Esta tríade é justamente o que sustenta
a repercussão midiática do recente incidente ocorrido em um protesto no Rio de
Janeiro, em que um manifestante – membro de um black block – disparou um rojão
que acidentalmente – ou não - levou à óbito Santiago Andrade, repórter
cinematográfico da TV Bandeirantes.
Explico: se fosse um cidadão comum, a
mídia não estaria tão comovida. Como a vítima é integrante do campo midiático,
do mundinho jornalístico, a questão virou pessoal. Tudo pode
ocorrer. “Se um dos meus pares for atingido, meu grupo identitário será ferido
coletivamente.”
Até então, a grande mídia vivia se
contradizendo em relação aos Black Blocs e às manifestações quase que diárias
em nosso país. Era algo esquizofrênico: os patrões acreditam que a ordem estava
sendo ferida. Já os funcionários, não acreditavam necessariamente nisso. Desta
dinâmica surgiam matérias que surtiam mal-estares em toda a sociedade. Falavam
uma coisa, mas queriam dizer outra.
Agora não. O discurso se alinhou. O
incidente acabou por servir como combustível para aqueles que se sentem
prejudicados pelas manifestações – os detentores do poder hegemônico. A opinião
pública e o senso comum acabam sendo direcionados com maior competência para
uma visão negativa dos protestos. Puro agendamento.
E os jornalistas que sempre apoiaram
discursivamente os protestos, recuam um tanto. Uns chocados pelo fato. E outros
com receio de irem contra seu grupo de pertença. É mais confortável ir com a
maioria, quando a desculpa é lógica.
AGORA HÁ UM PRECEDENTE
Agora existe uma boa desculpa para que
a mídia reforce a ideia de que não se devem usar máscaras durante os protestos.
De que o anonimato é perigoso. De que se o fato feriu a classe jornalística,
foi um golpe certeiro na democracia. É certo de que em meio a todo este caos,
existem aqueles que se aproveitam para consumar seus desejos de violência
reprimidos. A questão é que agora, com a mídia como escudo, a generalização é
possível.
Daí que esta maquiagem de bom mocismo
que justifica várias coisas, dentre elas uma caça às bruxas, favorece o
sensacionalismo em cima do fato em questão. É o “calço” que faltava para
sustentar o simulacro – definido por Baudrillard (1991) - que estava
“balangando”, quase caindo, meio “emborcado”... É o mais puro viés ideológico:
polarização do bem e do mal. Polêmica, fermento da audiência. Puro espetáculo.

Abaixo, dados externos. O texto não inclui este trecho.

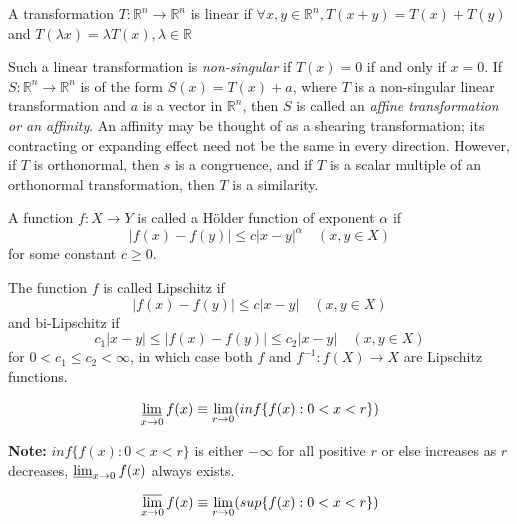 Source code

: \begin{definition}
    A transformation $T : \mathbb{R}^n \rightarrow \mathbb{R}^n$ is linear 
    if $\forall x, y \in \mathbb{R}^n, T(x+y) = T(x) + T(y)$ and 
    $T(\lambda x) = \lambda T(x), \lambda \in\mathbb{R}$ 
\end{definition}

Such a linear transformation is \textit{non-singular} if $T(x)=0$ if and only if $x=0 .$ If 
$S: \mathbb{R}^{n} \rightarrow \mathbb{R}^{n}$ is of the form $S(x)=T(x)+a$, 
where $T$ is a non-singular linear transformation and $a$ is a vector in 
$\mathbb{R}^{n}$, then $S$ is called an \textit{affine transformation}\textit{ or an 
affinity}. An affinity may be thought of as a shearing transformation; 
its contracting or expanding effect need not be the same in every direction. 
However, if $T$ is orthonormal, then $s$ is a congruence, and if $T$ is a 
scalar multiple of an orthonormal transformation, then $T$ is a similarity.

\begin{definition}
    A function $f: X \rightarrow Y$ is called a Hölder function of exponent $\alpha$ if
$$
|f(x)-f(y)| \leq c|x-y|^{\alpha} \quad(x, y \in X)
$$
    for some constant $c\geq 0$.
\end{definition}

\begin{definition}
    The function $f$ is called Lipschitz if
    $$
    |f(x)-f(y)| \leq c|x-y| \quad(x, y \in X)
    $$
    and bi-Lipschitz if 
    $$
    c_{1}|x-y| \leq |f(x)-f(y)| \leq c_{2}|x-y| \quad(x, y \in X)
    $$
    for $0<c_{1} \leq c_{2}<\infty$, in which case both $f$ and 
    $f^{-1}: f(X) \rightarrow X$ are Lipschitz functions.     
\end{definition}

\begin{definition}
    $$\displaystyle \operatorname*{\underline{lim}}_{x \to 0} f(x) \equiv \lim_{r\to 0}(inf\{f(x):0<x<r\})$$
\end{definition}

\textbf{Note:} $inf\{f(x):0<x<r\}$ is either $-\infty$ for all positive $r$ or else increases as $r$ decreases, 
$\operatorname*{\underline{lim}}_{x \to 0} f(x)$ always exists.

\begin{definition}
    $$\displaystyle \operatorname*{\overline{lim}}_{x \to 0} f(x) \equiv  \lim_{r\to 0}(sup\{f(x):0<x<r\})$$
\end{definition}

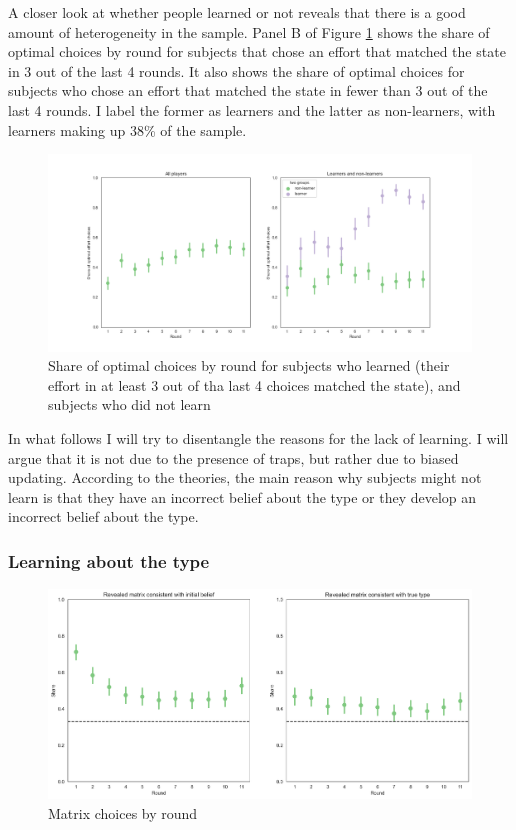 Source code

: \documentclass[
  12pt,
]{article}
\begin{document}
A closer look at whether people learned or not reveals that there is a
good amount of heterogeneity in the sample. Panel B of Figure
\ref{fig:learning-by-groups} shows the share of optimal choices by round
for subjects that chose an effort that matched the state in 3 out of the
last 4 rounds. It also shows the share of optimal choices for subjects
who chose an effort that matched the state in fewer than 3 out of the
last 4 rounds. I label the former as learners and the latter as
non-learners, with learners making up 38\% of the sample.

\begin{figure}
\hypertarget{fig:learning-by-groups}{%
\centering
\includegraphics{../figures/learning_groups.png}
\caption{Share of optimal choices by round for subjects who learned
(their effort in at least 3 out of tha last 4 choices matched the
state), and subjects who did not learn}\label{fig:learning-by-groups}
}
\end{figure}

In what follows I will try to disentangle the reasons for the lack of
learning. I will argue that it is not due to the presence of traps, but
rather due to biased updating. According to the theories, the main
reason why subjects might not learn is that they have an incorrect
belief about the type or they develop an incorrect belief about the
type.

\hypertarget{learning-about-the-type}{%
\subsubsection{Learning about the type}\label{learning-about-the-type}}

\begin{figure}
\hypertarget{fig:matrix-choices-by-round}{%
\centering
\includegraphics{../figures/last_button_consistency.png}
\caption{Matrix choices by round}\label{fig:matrix-choices-by-round}
}
\end{figure}
\end{document}
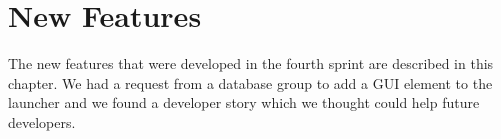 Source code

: 
\chapter{New Features}
\label{cha:new_features}
The new features that were developed in the fourth sprint are described in this chapter. We had a request from a database group to add a GUI element to the launcher and we found a developer story which we thought could help future \giraf developers.




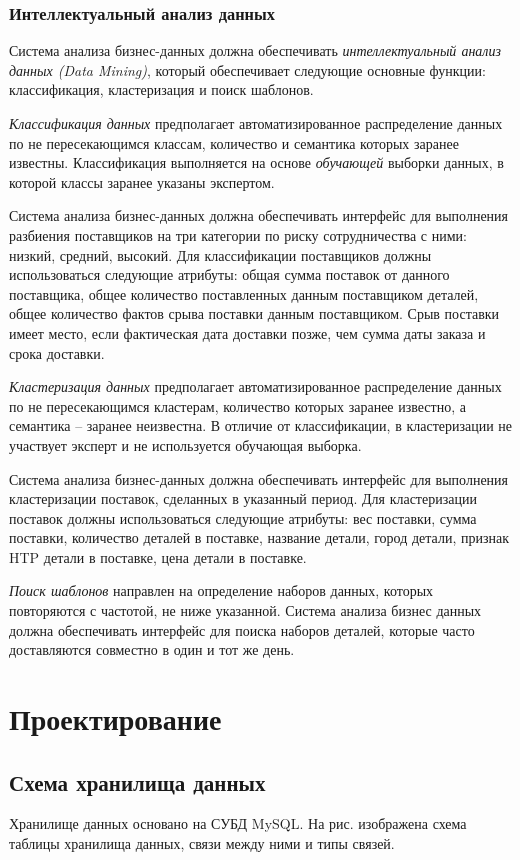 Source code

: \subsubsection{Интеллектуальный анализ данных}
Система анализа бизнес-данных должна обеспечивать \textit{интеллектуальный анализ данных (Data Mining)}, который обеспечивает следующие основные функции: классификация, кластеризация и поиск шаблонов.\par
\textit{Классификация данных} предполагает автоматизированное распределение данных по не пересекающимся классам, количество и семантика которых заранее известны. Классификация выполняется на основе \textit{обучающей} выборки данных, в которой классы заранее указаны экспертом.\par
Система анализа бизнес-данных должна обеспечивать интерфейс для выполнения разбиения поставщиков на три категории по риску сотрудничества с ними: низкий, средний, высокий. Для классификации поставщиков должны использоваться следующие атрибуты: общая сумма поставок от данного поставщика, общее количество поставленных данным поставщиком деталей, общее количество фактов срыва поставки данным поставщиком. Срыв поставки имеет место, если фактическая дата доставки позже, чем сумма даты заказа и срока доставки.\par
\textit{Кластеризация данных} предполагает автоматизированное распределение данных по не пересекающимся кластерам, количество которых заранее известно, а семантика – заранее неизвестна. В отличие от классификации, в кластеризации не участвует эксперт и не используется обучающая выборка.\par
Система анализа бизнес-данных должна обеспечивать интерфейс для выполнения кластеризации поставок, сделанных в указанный период. Для кластеризации поставок должны использоваться следующие атрибуты: вес поставки, сумма поставки, количество деталей в поставке, название детали, город детали, признак HTP детали в поставке, цена детали в поставке. \par
\textit{Поиск шаблонов} направлен на определение наборов данных, которых повторяются с частотой, не ниже указанной. Система анализа бизнес данных должна обеспечивать интерфейс для поиска наборов деталей, которые часто доставляются совместно в один и тот же день.

\section{Проектирование}
\subsection{Схема хранилища данных}
Хранилище данных основано на СУБД MySQL. На рис.  изображена схема таблицы хранилища данных, связи между ними и типы связей.

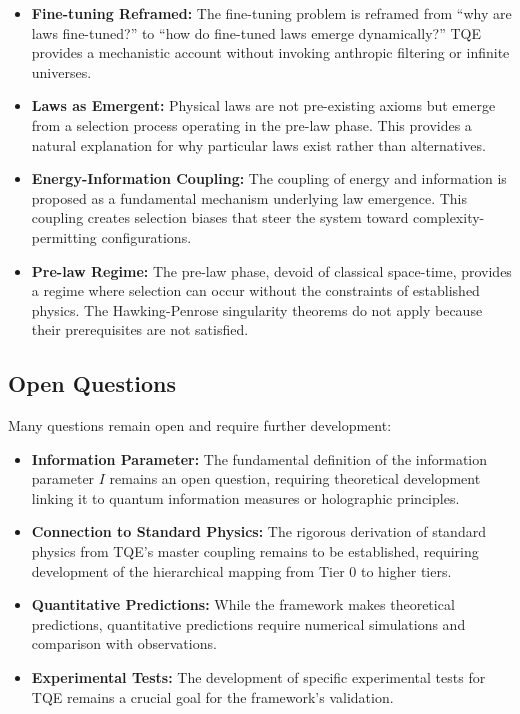 \documentclass[12pt,a4paper]{article}
\theoremstyle{definition}
\theoremstyle{remark}
\begin{document}
\begin{itemize}
\item \textbf{Fine-tuning Reframed:} The fine-tuning problem is reframed from ``why are laws fine-tuned?'' to ``how do fine-tuned laws emerge dynamically?'' TQE provides a mechanistic account without invoking anthropic filtering or infinite universes.

\item \textbf{Laws as Emergent:} Physical laws are not pre-existing axioms but emerge from a selection process operating in the pre-law phase. This provides a natural explanation for why particular laws exist rather than alternatives.

\item \textbf{Energy-Information Coupling:} The coupling of energy and information is proposed as a fundamental mechanism underlying law emergence. This coupling creates selection biases that steer the system toward complexity-permitting configurations.

\item \textbf{Pre-law Regime:} The pre-law phase, devoid of classical space-time, provides a regime where selection can occur without the constraints of established physics. The Hawking-Penrose singularity theorems do not apply because their prerequisites are not satisfied.
\end{itemize}

\subsection{Open Questions}

Many questions remain open and require further development:

\begin{itemize}
\item \textbf{Information Parameter:} The fundamental definition of the information parameter $I$ remains an open question, requiring theoretical development linking it to quantum information measures or holographic principles.

\item \textbf{Connection to Standard Physics:} The rigorous derivation of standard physics from TQE's master coupling remains to be established, requiring development of the hierarchical mapping from Tier 0 to higher tiers.

\item \textbf{Quantitative Predictions:} While the framework makes theoretical predictions, quantitative predictions require numerical simulations and comparison with observations.

\item \textbf{Experimental Tests:} The development of specific experimental tests for TQE remains a crucial goal for the framework's validation.
\end{itemize}
\end{document}
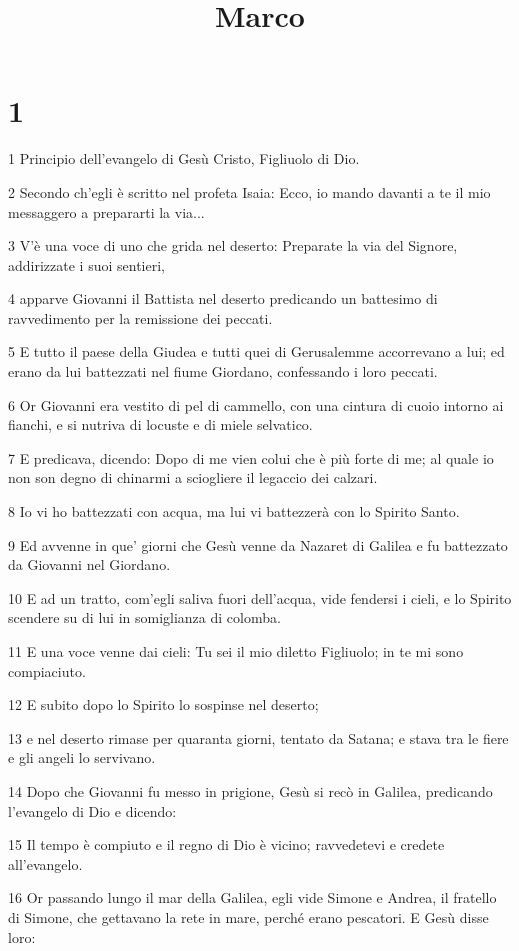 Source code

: 

\title{Marco}


\chapter{1}

\par 1 Principio dell'evangelo di Gesù Cristo, Figliuolo di Dio.
\par 2 Secondo ch'egli è scritto nel profeta Isaia: Ecco, io mando davanti a te il mio messaggero a prepararti la via...
\par 3 V'è una voce di uno che grida nel deserto: Preparate la via del Signore, addirizzate i suoi sentieri,
\par 4 apparve Giovanni il Battista nel deserto predicando un battesimo di ravvedimento per la remissione dei peccati.
\par 5 E tutto il paese della Giudea e tutti quei di Gerusalemme accorrevano a lui; ed erano da lui battezzati nel fiume Giordano, confessando i loro peccati.
\par 6 Or Giovanni era vestito di pel di cammello, con una cintura di cuoio intorno ai fianchi, e si nutriva di locuste e di miele selvatico.
\par 7 E predicava, dicendo: Dopo di me vien colui che è più forte di me; al quale io non son degno di chinarmi a sciogliere il legaccio dei calzari.
\par 8 Io vi ho battezzati con acqua, ma lui vi battezzerà con lo Spirito Santo.
\par 9 Ed avvenne in que' giorni che Gesù venne da Nazaret di Galilea e fu battezzato da Giovanni nel Giordano.
\par 10 E ad un tratto, com'egli saliva fuori dell'acqua, vide fendersi i cieli, e lo Spirito scendere su di lui in somiglianza di colomba.
\par 11 E una voce venne dai cieli: Tu sei il mio diletto Figliuolo; in te mi sono compiaciuto.
\par 12 E subito dopo lo Spirito lo sospinse nel deserto;
\par 13 e nel deserto rimase per quaranta giorni, tentato da Satana; e stava tra le fiere e gli angeli lo servivano.
\par 14 Dopo che Giovanni fu messo in prigione, Gesù si recò in Galilea, predicando l'evangelo di Dio e dicendo:
\par 15 Il tempo è compiuto e il regno di Dio è vicino; ravvedetevi e credete all'evangelo.
\par 16 Or passando lungo il mar della Galilea, egli vide Simone e Andrea, il fratello di Simone, che gettavano la rete in mare, perché erano pescatori. E Gesù disse loro:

E enquanto isso, as notícias sobre as
vergonhosas obras da copa por todo o Brasil não possuem o destaque necessário.
Milhões são desviados. Pessoas morrem no trânsito. Dinheiro do contribuinte
tendo outros fins, dentre outras milhares de questões. A repercussão deste caso
proporcionada pelas grandes emissoras de Televisão acaba servindo como uma
forma competente de desviar a atenção e formar uma opinião “adequada” do
público, de arregimentar audiência e consequentemente acumular capital
financeiro.
Finalizando, é interessante analisar o
quão irônico imaginar que as mais complexas situações de formação de opinião
repercutem a partir sentenças simples, inocentes. “Cinegrafista, não. Câmera
Man, não. Repórter cinematográfico é o correto.” Tal frase, repetida centenas
de vezes nas redes sociais e entre os jornalistas em seu cotidiano reforçou de
forma propagandista a ideia de negar que Santiago Andrade não pertencia ao
grupo.
Se palavras são fortes, o simbólico
imagético mais ainda. À vítima resta a glória pós-morte de ser um mártir da
comunicação. Para a tristeza e indignação dos jornalistas e comunicadores. Para
o constrangimento da sociedade. E para a alegria dos membros do pequeno e
seleto grupo que detém o poder em nosso país.
REFERÊNCIAS
BAUDRILLARD, J. Simulacros e simulação. São Paulo: Ed. Relógio D’agua. 1991.
WOLF, M. Teorias da comunicação. Lisboa: Editorial Presença. 1987.
BOURDIEU, P. Sobre a Televisão. Rio de Janeiro: Jorge Zahar, 1997.
WOLF, M. Teorias da comunicação. Lisboa: Editorial Presença. 1987.
BOURDIEU, P. Sobre a Televisão. Rio de Janeiro: Jorge Zahar, 1997.